The opening salvo of Impressing the Czar, performed by the Royal Ballet of Flanders, filled the wide expanse of the stage at the Rose Theater with performance-art type actions, scraps of speech, and chunks of pure Fosythian dance. The props included a bow and arrows, a pitchfork, a giant pair of scissors, a birdcage head, a throne or two, and many little tin-man funnel caps. A royal complainer named Agnes (Helen Pickett) kept talking about a Mr. Pnut. The pure dance sections, whether performed in baroque taffeta gowns or leotard and tights, were—no surprise—terrific. Actions ricocheted back and forth between one century and another, and between Beethoven and what sounded like a kazoo version of Beethoven (when the sound wasn’t just general cataclysmic thunder claps).
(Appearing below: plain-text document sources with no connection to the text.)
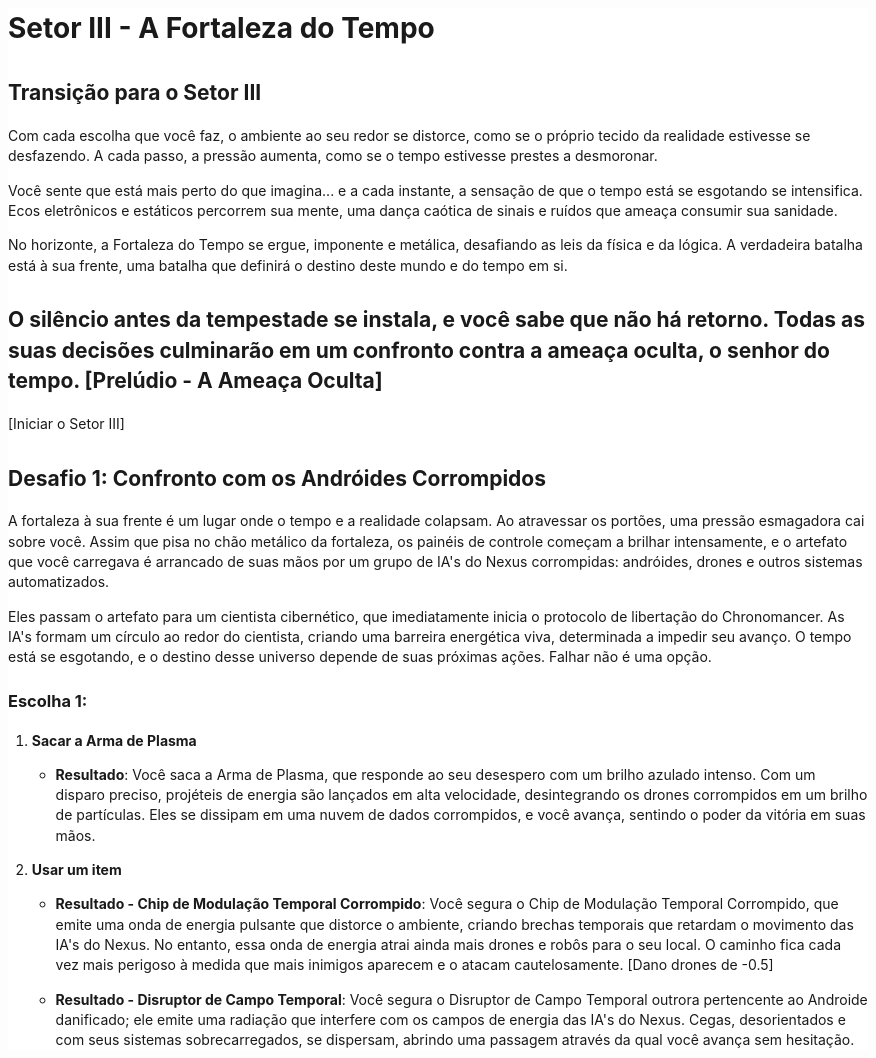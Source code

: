 # Setor III - A Fortaleza do Tempo

## Transição para o Setor III 

Com cada escolha que você faz, o ambiente ao seu redor se distorce, como se o próprio tecido da realidade estivesse se desfazendo. A cada passo, a pressão aumenta, como se o tempo estivesse prestes a desmoronar.

Você sente que está mais perto do que imagina... e a cada instante, a sensação de que o tempo está se esgotando se intensifica. Ecos eletrônicos e estáticos percorrem sua mente, uma dança caótica de sinais e ruídos que ameaça consumir sua sanidade.

No horizonte, a Fortaleza do Tempo se ergue, imponente e metálica, desafiando as leis da física e da lógica. A verdadeira batalha está à sua frente, uma batalha que definirá o destino deste mundo e do tempo em si.

O silêncio antes da tempestade se instala, e você sabe que não há retorno. Todas as suas decisões culminarão em um confronto contra a ameaça oculta, o senhor do tempo.
[Prelúdio - A Ameaça Oculta]
---
[Iniciar o Setor III]

## Desafio 1: Confronto com os Andróides Corrompidos

A fortaleza à sua frente é um lugar onde o tempo e a realidade colapsam. Ao atravessar os portões, uma pressão esmagadora cai sobre você. Assim que pisa no chão metálico da fortaleza, os painéis de controle começam a brilhar intensamente, e o artefato que você carregava é arrancado de suas mãos por um grupo de IA's do Nexus corrompidas: andróides, drones e outros sistemas automatizados.

Eles passam o artefato para um cientista cibernético, que imediatamente inicia o protocolo de libertação do Chronomancer. As IA's formam um círculo ao redor do cientista, criando uma barreira energética viva, determinada a impedir seu avanço. O tempo está se esgotando, e o destino desse universo depende de suas próximas ações. Falhar não é uma opção.

### Escolha 1: 

1. **Sacar a Arma de Plasma**
   - **Resultado**: Você saca a Arma de Plasma, que responde ao seu desespero com um brilho azulado intenso. Com um disparo preciso, projéteis de energia são lançados em alta velocidade, desintegrando os drones corrompidos em um brilho de partículas. Eles se dissipam em uma nuvem de dados corrompidos, e você avança, sentindo o poder da vitória em suas mãos.
   
2. **Usar um item**
   - **Resultado - Chip de Modulação Temporal Corrompido**: Você segura o Chip de Modulação Temporal Corrompido, que emite uma onda de energia pulsante que distorce o ambiente, criando brechas temporais que retardam o movimento das IA's do Nexus. No entanto, essa onda de energia atrai ainda mais drones e robôs para o seu local. O caminho fica cada vez mais perigoso à medida que mais inimigos aparecem e o atacam cautelosamente. [Dano drones de -0.5]
   
   - **Resultado - Disruptor de Campo Temporal**: Você segura o Disruptor de Campo Temporal outrora pertencente ao Androide danificado; ele emite uma radiação que interfere com os campos de energia das IA's do Nexus. Cegas, desorientados e com seus sistemas sobrecarregados, se dispersam, abrindo uma passagem através da qual você avança sem hesitação.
This whole section, called “Potemkin’s Unterschrift,” was basically precisely timed pandemonium.
In the middle was In the Middle, Somewhat Elevated, a masterpiece of edgy ballet, something the dancers could sink their teeth in.
The third section, subtitled “La Maison de Mezzo-Prezzo,” was a spoof of an auction led off by Helen Pickett. The most amazing item was a box on the table with a human head in it, jabbering whenever the door to the box opened—just like the dormouse in the Mad Hatter’s tea party.
The last section, however, riveted the eye. About 36 women and men in school-girl uniforms circled around the prone Mr. Pnut with mad chassés, breaking the circle with solo material, all with a tribal energy. Choreographically it was more coherent than the first or third sections; it got one’s kinetic and intellectual juices going.
Similarly, the first two sections of I’ll Go On, performed by Barry McGovern, were hard to read—though spiked with moments of delightful humor—while the last section whipped us into attention. Beckett is famously ambiguous and ambivalent, which came across in the text (drawn from his novels Malloy, Malone Dies, and The Unnamable). Is this man homeless? Institutionalized? Is the mother whom he plans to visit still alive? Did the woman whose dog he accidentally killed really chatter on like that?? Does he really like to suck stones??
But when it came to the last section, McGovern, wearing one less garment with each section and now shirtless, delivered his monologue with such an acceleration of energy (and a defiance that only surfaced now) that he seemed to levitate. One saw how the voice started in the abdomen and rose up through him; one saw the virtuosity deployed to switch voices in the speed-of-light self-questioning. The meaning of the words scrambled into a blur while the body, the head, the eyes, took over. It was a dizzying display of verbal virtuosity that lifted me into an elegiac state.
One does remember the last three lines:
“You must go on.”
“I can’t go on.”
“I’ll go on.”
In both cases, I enjoyed the tendency toward chaos—I find it realistic and provocative— for most of the show. But there’s a limit to what chaos can accomplish theatrically. It was the concluding segments, propelled by a suddenly furious energy, that elevated both pieces to a kind of secular spirituality. In the Forsythe it was the fervor of group contagion—a Dionysian element, if you will; in the Beckett, it was the fervor of a kind of existential bargaining with oneself.